◆ **Requirement**
Please look for the string "email" below and report every line in which it occurs.

◆ **Exercise inputs**
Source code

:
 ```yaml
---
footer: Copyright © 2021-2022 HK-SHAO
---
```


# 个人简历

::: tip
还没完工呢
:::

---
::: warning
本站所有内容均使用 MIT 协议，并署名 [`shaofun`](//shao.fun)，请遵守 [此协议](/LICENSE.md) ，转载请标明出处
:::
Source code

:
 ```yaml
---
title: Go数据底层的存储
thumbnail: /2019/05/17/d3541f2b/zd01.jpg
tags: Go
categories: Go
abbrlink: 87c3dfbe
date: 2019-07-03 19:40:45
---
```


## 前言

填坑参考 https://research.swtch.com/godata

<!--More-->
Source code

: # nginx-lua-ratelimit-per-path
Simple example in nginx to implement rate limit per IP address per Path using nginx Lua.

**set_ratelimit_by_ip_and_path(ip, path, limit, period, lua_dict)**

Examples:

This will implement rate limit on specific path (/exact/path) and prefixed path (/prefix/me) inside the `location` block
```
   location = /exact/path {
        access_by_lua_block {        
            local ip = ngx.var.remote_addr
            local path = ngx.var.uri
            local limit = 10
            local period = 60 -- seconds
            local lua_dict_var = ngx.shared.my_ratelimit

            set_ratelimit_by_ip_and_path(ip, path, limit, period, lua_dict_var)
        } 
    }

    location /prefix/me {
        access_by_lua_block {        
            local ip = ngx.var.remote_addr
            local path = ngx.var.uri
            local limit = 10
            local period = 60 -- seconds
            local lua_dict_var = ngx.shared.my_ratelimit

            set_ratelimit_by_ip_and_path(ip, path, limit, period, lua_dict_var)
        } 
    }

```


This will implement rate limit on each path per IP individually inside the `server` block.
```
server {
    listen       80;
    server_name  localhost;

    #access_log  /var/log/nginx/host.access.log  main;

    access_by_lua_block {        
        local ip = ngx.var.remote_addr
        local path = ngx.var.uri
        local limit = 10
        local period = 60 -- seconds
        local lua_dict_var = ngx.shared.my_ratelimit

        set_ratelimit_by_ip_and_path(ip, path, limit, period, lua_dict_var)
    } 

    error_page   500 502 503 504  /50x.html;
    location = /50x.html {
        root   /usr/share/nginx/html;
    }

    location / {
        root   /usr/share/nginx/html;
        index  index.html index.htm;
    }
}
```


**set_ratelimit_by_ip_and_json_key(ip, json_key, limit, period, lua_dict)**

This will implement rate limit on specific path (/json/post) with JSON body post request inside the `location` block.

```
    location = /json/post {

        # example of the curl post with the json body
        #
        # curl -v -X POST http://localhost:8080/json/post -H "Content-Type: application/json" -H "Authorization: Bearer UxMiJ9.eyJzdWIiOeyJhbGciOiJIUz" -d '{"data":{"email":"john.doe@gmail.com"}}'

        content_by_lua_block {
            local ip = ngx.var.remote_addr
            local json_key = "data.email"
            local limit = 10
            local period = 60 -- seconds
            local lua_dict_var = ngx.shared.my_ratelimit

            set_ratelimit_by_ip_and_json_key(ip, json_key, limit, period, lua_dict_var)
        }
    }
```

◆ **Your response**
        # curl -v -X POST http://localhost:8080/json/post -H "Content-Type: application/json" -H "Authorization: Bearer UxMiJ9.eyJzdWIiOeyJhbGciOiJIUz" -d '{"data":{"email":"john.doe@gmail.com"}}'
            local json_key = "data.email"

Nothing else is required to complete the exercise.